A Stealth Hybrid, Quasi-SUV
Kia is marketing the 2017 Kia Niro as a crossover SUV, even though some pundits say it’s more of a tall wagon or a five-door hatchback. It’s not available with all-wheel drive. Ground clearance is comparable to that of most cars, and the 23.1-inch seat height falls between cars and crossovers.
But the Korean automaker isn’t messing around with its first ever dedicated gasoline-electric hybrid, even though Kia rarely mentions the hybrid powertrain. The Niro promises much: up to 50-mpg combined with the most frugal FE (for Fuel Efficient) trim level. The top-end Niro Touring is EPA rated at 43-mpg, while the midrange LX and LE trim levels register a 49-mpg combined rating. Kia parses the Niro into three separate EPA certifications in order to get a bigger number for the lighter, lower-spec trims.
Given America’s strong and growing preference for SUVs, Kia is not only wise to position the Niro as a crossover with exceptional fuel economy, but also with very alluring prices—the only hybrids carrying lower base prices are the new Hyundai Ioniq hybrid and the very small Toyota Prius c.
Looking Through the Lineup
A look at the lineup starts with the Niro FE, which starts at $22,890. It comes standard with a tilt-and-telescopic steering wheel, a six-speaker sound system, a rearview camera, Bluetooth, a USB port, cloth upholstery and 60/40 split folding rear seats. Kia’s UVO infotainment system is also standard and includes a seven-inch touch screen, Apple CarPlay, Android Auto and satellite radio.
Next up, the Niro LX has a starting price of $23,200. It adds push-button start and offers the LX Advanced Technology package for $1,450. It adds things like autonomous emergency braking and forward collision warning.
This is followed by the Niro EX at $25,700. Added are heated outside mirrors, leather trim, heated front seats and a leather-wrapped steering wheel, blind spot monitoring, lane change assist, rear cross traffic alert and a rear USB port. A $2,300 package adds features like a sunroof and adaptive cruise control.
The top-end Niro Touring is priced starting at $29,650. It comes with lower-trim features and adds leather upholstery, ventilated front seats, a heated steering wheel, a sunroof, and front and rear park assist. A $1,900 Touring Advanced package offers features such as a wireless phone charger, lane departure warning, and a forward collision warning system.
On The Road
The 2017 Kia Niro is rather impressive underneath, using an all-new platforform developed exclusively for electrified vehicles shared with parent company Hyundai’s Ioniq Hybrid and EV cars. Kia’s hybrid powertrain is relativly simple, with a single 43-horsepower electric motor/generator incorporated into the six-speed dual-clutch automatic transmission and a 1.56-kilowatt-hour lithium-ion polymer battery pack.

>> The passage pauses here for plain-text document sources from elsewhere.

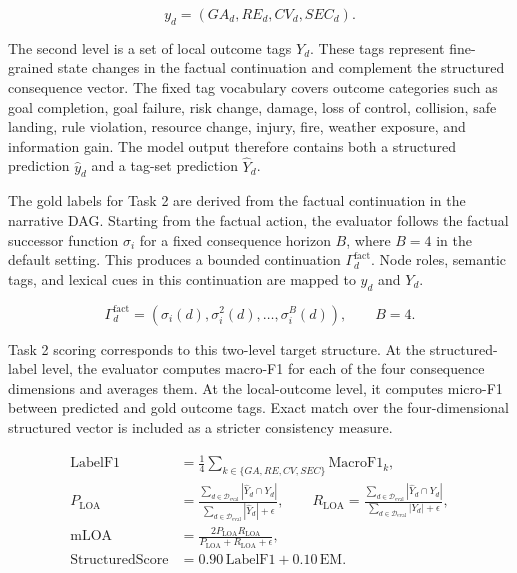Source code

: \documentclass[pdflatex,sn-mathphys-num]{sn-jnl}%
\theoremstyle{thmstyleone}%
\theoremstyle{thmstyletwo}%
\theoremstyle{thmstylethree}%
\begin{document}
\begin{equation}
y_d=(GA_d,RE_d,CV_d,SEC_d).
\end{equation}

The second level is a set of local outcome tags $Y_d$. These tags represent fine-grained state changes in the factual continuation and complement the structured consequence vector. The fixed tag vocabulary covers outcome categories such as goal completion, goal failure, risk change, damage, loss of control, collision, safe landing, rule violation, resource change, injury, fire, weather exposure, and information gain. The model output therefore contains both a structured prediction $\hat{y}_d$ and a tag-set prediction $\hat{Y}_d$.

The gold labels for Task 2 are derived from the factual continuation in the narrative DAG. Starting from the factual action, the evaluator follows the factual successor function $\sigma_i$ for a fixed consequence horizon $B$, where $B=4$ in the default setting. This produces a bounded continuation $\Gamma_d^{\mathrm{fact}}$. Node roles, semantic tags, and lexical cues in this continuation are mapped to $y_d$ and $Y_d$.

\begin{equation}
\Gamma_d^{\mathrm{fact}}=(\sigma_i(d),\sigma_i^2(d),\ldots,\sigma_i^{B}(d)),\qquad B=4.
\end{equation}

Task 2 scoring corresponds to this two-level target structure. At the structured-label level, the evaluator computes macro-F1 for each of the four consequence dimensions and averages them. At the local-outcome level, it computes micro-F1 between predicted and gold outcome tags. Exact match over the four-dimensional structured vector is included as a stricter consistency measure.

\begin{align}
\mathrm{LabelF1}&=\frac{1}{4}\sum_{k\in\{GA,RE,CV,SEC\}}\mathrm{MacroF1}_k,\\
P_{\mathrm{LOA}}&=\frac{\sum_{d\in\mathcal{D}_{\mathrm{eval}}} |\hat{Y}_d\cap Y_d|}{\sum_{d\in\mathcal{D}_{\mathrm{eval}}} |\hat{Y}_d|+\epsilon},\qquad
R_{\mathrm{LOA}}=\frac{\sum_{d\in\mathcal{D}_{\mathrm{eval}}} |\hat{Y}_d\cap Y_d|}{\sum_{d\in\mathcal{D}_{\mathrm{eval}}} |Y_d|+\epsilon},\\
\mathrm{mLOA}&=\frac{2P_{\mathrm{LOA}}R_{\mathrm{LOA}}}{P_{\mathrm{LOA}}+R_{\mathrm{LOA}}+\epsilon},\\
\mathrm{StructuredScore}&=0.90\,\mathrm{LabelF1}+0.10\,\mathrm{EM}.
\end{align}
\end{document}
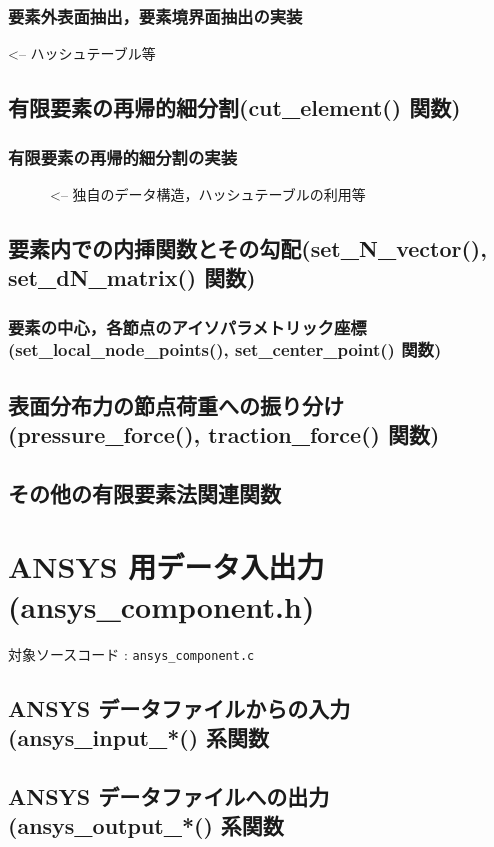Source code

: \documentclass[a4paper,10pt]{jarticle}
\begin{document}
\subsubsection{要素外表面抽出，要素境界面抽出の実装}  <-- ハッシュテーブル等

\subsection{有限要素の再帰的細分割(cut\_element() 関数)}
\subsubsection{有限要素の再帰的細分割の実装}
　　　<-- 独自のデータ構造，ハッシュテーブルの利用等

\subsection{要素内での内挿関数とその勾配(set\_N\_vector(), set\_dN\_matrix() 関数)}
\subsubsection{要素の中心，各節点のアイソパラメトリック座標(set\_local\_node\_points(),
set\_center\_point() 関数)}

\subsection{表面分布力の節点荷重への振り分け(pressure\_force(), traction\_force() 関数)}

\subsection{その他の有限要素法関連関数}


\section{ANSYS 用データ入出力(ansys\_component.h)}
対象ソースコード : \verb|ansys_component.c|

\subsection{ANSYS データファイルからの入力(ansys\_input\_*() 系関数}

\subsection{ANSYS データファイルへの出力(ansys\_output\_*() 系関数}
\end{document}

Like other hybrid systems, the electric motor can power the Niro by itself or team up with the high-compression Atkinson cycle 1.6-liter four-cylinder engine that produces 104 horsepower and 109 pounds-feet of torque. In tandem, the gasoline engine and electric motor have an output of 139 horsepower and 195 pounds-feet of torque.
Seats on our Niro Touring test car were just high enough to make entering and exiting the vehicle easy and, once seated, provided a high enough position to give a good view of traffic ahead. It wasn’t quite the height of most small SUVs, but better than a normal sedan.
As I eased out of our driveway, the Niro was silent up to 12 mph, when the gas engine joined in. It was a seamless addition that was only noticed by a small amount of engine noise. I increased speed to around 40 mph, briefly lifted my foot, then eased on the accelerator, and the little SUV began to cruise along on electric power only for nearly three miles, at which point I came to a stop sign. From there on it was easy to drive in town under electric power.
In the Mode
Most hybrids take a little time to get used to, primarily because of the way continuous variable transmissions (CVT) operate. Kia takes care of that by employing a six-speed dual-clutch automatic transmission, which unobtrusively and quickly went through the gears just like a traditional car. I drove the Niro mostly in Eco mode, which controls parts of the hybrid and climate control systems to achieve optimal fuel economy.
In Eco mode, starting up from a stop is like a slow moving conventional car. A switch to Sport mode made it difficult to remember that the Niro was a hybrid vehicle. That remained true even on the highway, although Sport mode had the penalty of reduced fuel economy.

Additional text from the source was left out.